Modern Baroque Alto is along the lines of the Mollenhauer/Paetzold Modern Alto or the Ehlert alto, ie with just F and F# keys. While this type lacks the advantages of stronger notes (except low F, F# and G) with easier fingerings, there are no new fingerings to learn for experienced Baroque-fingered recorder players. Normal lowest note is F, with a weaker E available by bell-stopping.

Sound sample of the Modern Baroque model:2KeySample1.mp3 It plays the notes, low F, E, F and up the scale chromatically. Note the stability and even strength of the low range (even G#). Naturally it sounds rather thin by the time it reaches D4, the top note.

3-key Economy Supercorder, otherwise stated the "Modern Baroque" with the B-Bb key, but no low-G-low-E-key pair.

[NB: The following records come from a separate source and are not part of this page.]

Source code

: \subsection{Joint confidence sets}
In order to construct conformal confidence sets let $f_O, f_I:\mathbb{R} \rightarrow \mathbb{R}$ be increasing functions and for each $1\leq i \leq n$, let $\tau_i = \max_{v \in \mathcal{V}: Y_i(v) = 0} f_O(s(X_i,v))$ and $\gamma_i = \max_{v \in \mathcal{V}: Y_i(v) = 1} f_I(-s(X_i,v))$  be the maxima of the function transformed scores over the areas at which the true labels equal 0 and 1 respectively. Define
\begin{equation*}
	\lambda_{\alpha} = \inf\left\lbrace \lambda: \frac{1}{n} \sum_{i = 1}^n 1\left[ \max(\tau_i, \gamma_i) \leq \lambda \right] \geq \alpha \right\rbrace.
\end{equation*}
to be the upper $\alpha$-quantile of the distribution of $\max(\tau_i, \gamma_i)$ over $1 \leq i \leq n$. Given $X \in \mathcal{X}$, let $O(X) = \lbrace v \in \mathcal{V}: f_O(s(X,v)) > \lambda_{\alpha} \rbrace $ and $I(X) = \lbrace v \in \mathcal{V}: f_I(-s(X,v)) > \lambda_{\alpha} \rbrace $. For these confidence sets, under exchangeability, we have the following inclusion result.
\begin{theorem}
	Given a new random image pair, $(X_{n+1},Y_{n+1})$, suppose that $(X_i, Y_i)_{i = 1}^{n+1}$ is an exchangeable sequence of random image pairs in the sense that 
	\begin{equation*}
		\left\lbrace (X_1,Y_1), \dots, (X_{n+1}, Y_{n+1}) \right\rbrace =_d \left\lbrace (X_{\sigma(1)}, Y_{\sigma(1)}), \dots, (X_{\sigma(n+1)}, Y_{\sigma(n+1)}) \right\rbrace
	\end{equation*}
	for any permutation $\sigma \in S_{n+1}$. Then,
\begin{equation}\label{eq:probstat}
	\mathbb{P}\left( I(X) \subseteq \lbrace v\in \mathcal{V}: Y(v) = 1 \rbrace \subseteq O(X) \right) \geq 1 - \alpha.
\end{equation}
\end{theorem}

Normal lowest note is F, with a weaker E available by bell-stopping.

5-key Original Supercorder provides uniformly strong, even low notes, to E instead of F. Only C# and Eb retain baroque forked fingerings, slightly weaker than unforked. The low G key on the left 4th finger requires some playing practice, but on the positive side, G# and A are both stronger and G# is the same to play in Both octaves (no double hole). Normal lowest note is E, with a weaker Eb or D available by bell-stopping (insert extender tube for D).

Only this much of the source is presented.